PROBLEM TO WORK ON:
The records below are to be copied exactly, with their pictures left out.

DATA TO USE START

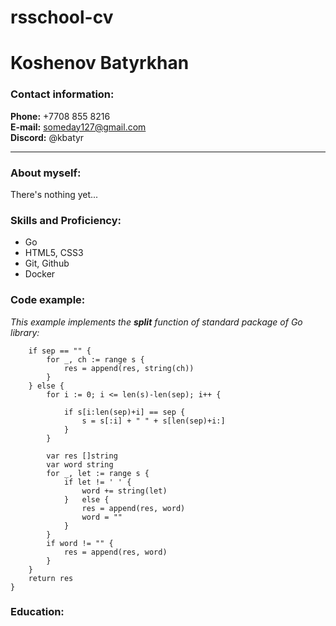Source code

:# rsschool-cv
# Koshenov Batyrkhan
### Contact information:
**Phone:** +7708 855 8216  
**E-mail:** someday127@gmail.com  
**Discord:** @kbatyr
***
### About myself:
There's nothing yet...
### Skills and Proficiency:
* Go
* HTML5, CSS3
* Git, Github
* Docker
### Code example:
*This example implements the **split** function of standard package of Go library:*   
``` func Split(s, sep string) []string {
	if sep == "" {
		for _, ch := range s {
			res = append(res, string(ch))
		}
	} else {
		for i := 0; i <= len(s)-len(sep); i++ {

			if s[i:len(sep)+i] == sep {
				s = s[:i] + " " + s[len(sep)+i:]
			}
		}

		var res []string
		var word string
		for _, let := range s {
			if let != ' ' {
				word += string(let)
			} 	else {
				res = append(res, word)
				word = ""
			}
		}
		if word != "" {
			res = append(res, word)
		}
	}
	return res
}
```
### Education:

DATA TO USE END

RESPONSE:
Source code

:# rsschool-cv
# Koshenov Batyrkhan
### Contact information:
**Phone:** +7708 855 8216  
**E-mail:** someday127@gmail.com  
**Discord:** @kbatyr
***
### About myself:
There's nothing yet...
### Skills and Proficiency:
* Go
* HTML5, CSS3
* Git, Github
* Docker
### Code example:
*This example implements the **split** function of standard package of Go library:*   
``` func Split(s, sep string) []string {
	if sep == "" {
		for _, ch := range s {
			res = append(res, string(ch))
		}
	} else {
		for i := 0; i <= len(s)-len(sep); i++ {

			if s[i:len(sep)+i] == sep {
				s = s[:i] + " " + s[len(sep)+i:]
			}
		}

		var res []string
		var word string
		for _, let := range s {
			if let != ' ' {
				word += string(let)
			} 	else {
				res = append(res, word)
				word = ""
			}
		}
		if word != "" {
			res = append(res, word)
		}
	}
	return res
}
```
### Education:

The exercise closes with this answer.